Friday, November 7, 2014

Yields...the Final Piece?

I've made no small issue of my opinion on 30 year yields and the need to watch 30 year treasury bond futures and TLT (20+ year treasury bond fund) because of the correlation with the market, the consistiency of that correlation and it being a very near term/timing indicator.

Yesterday you saw 30 year yields in lock step with the SPX, in numerous Leading Indicator posts I have also shown the larger, longer term correlation and consistiency as well. In nearly every case, when the SPX and 30 year rates diverge, the SPX always loses and rates are correct, they are a leading indicator, but with a much shorter lead time than our traditional leading indicators which tend to be more useful to give us an idea of the magnitude of the coming move via the size and length of their dislocation or divergence. Thus as a timing indication, watching everything about the 30 year yield the last several days (this week) has been key.

Even in last night's Daily Wrap, around 8 p.m. I had written this about the signals at that moment in the market...

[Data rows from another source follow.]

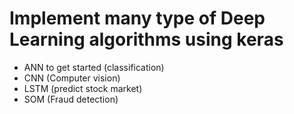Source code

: # Implement many type of Deep Learning algorithms using keras
- ANN to get started (classification)
- CNN (Computer vision)
- LSTM (predict stock market)
- SOM (Fraud detection)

"Interestingly as Index futures are fading momentum right now, the 30 year T Futures are right there to put in a positive at the same exact time (keep in mind the market has been moving with 30 year yields and the 30 year bond trades opposite yields, thus this positive divegrence tonight..."

Look at this morning's correlation after a negative dislocation in to yesterday afternoon...

SPY in green vs 30 year yields (red) in near perfect correlation, the only dislocations were the SPY a.m. lows in which yields remained positive and pulled the market higher and a negative dislocation in to the bond market's 3 p.m. close. Look at the dislocation this morning!

I suspect the market is not as negative as yields suggest it should be because of an option expiration max pain pin, which we also talked about last night- typically lasting until about 2-3 p.m. on Friday's, but otherwise yields are SCREAMING for lower prices right NOW.

The divergences in TLT which started with only a 1 min and 60 min chart, much like the 30-year Treasury futures with positive 5 min and 60 min charts, have migrated, yesterday they started and moved quickly to longer intraday timeframes. As of now...

The 1 min (that should be a white arrow for a positive divegrence)

The 3 min showing a small negative sending TLT lower and market higher and the current migration to a positive 3 min chart.

a 5 min chart showing the same drop in 30 year treasuries along with a move higher in the averages and a positive divegrence, this is fast migration.

Now we are getting 10 min relative positives which we had no sign of a few days ago

And even 30 min positives, this is nearly a full house finally reaching the 60 min positive that was first sighted with the 1 min positive a couple of days ago.

And a large 60 min positive divegrence.

These divergences are becoming so consistent, I would nearly consider trading TLT long or TBT short whereas a few days ago despite divergences starting, I'd have nothing to do with a trade here based on the evidence, the point is the broader market though.
Perhaps last night's signals really did mean something as 30 year Treasury bond futures have rocketed higher this morning, sending yields lower and the market is positively correlated (1.0) with yields suggesting we may be at the point of an actual market pivot, something I've had no doubt personally we'd see as well as a new LOWER LOW.

You can keep an eye on the progression by overlaying 30 year rates, TYX or TYX-X in most programs, over the SPX and watch the divergence/dislocations.

I suspect we may have just hit the pivot, still giving us a sharp reversal process, not as sharp as the "V", but in proportion to the normal size of bottom reversals ratio vs top reversals.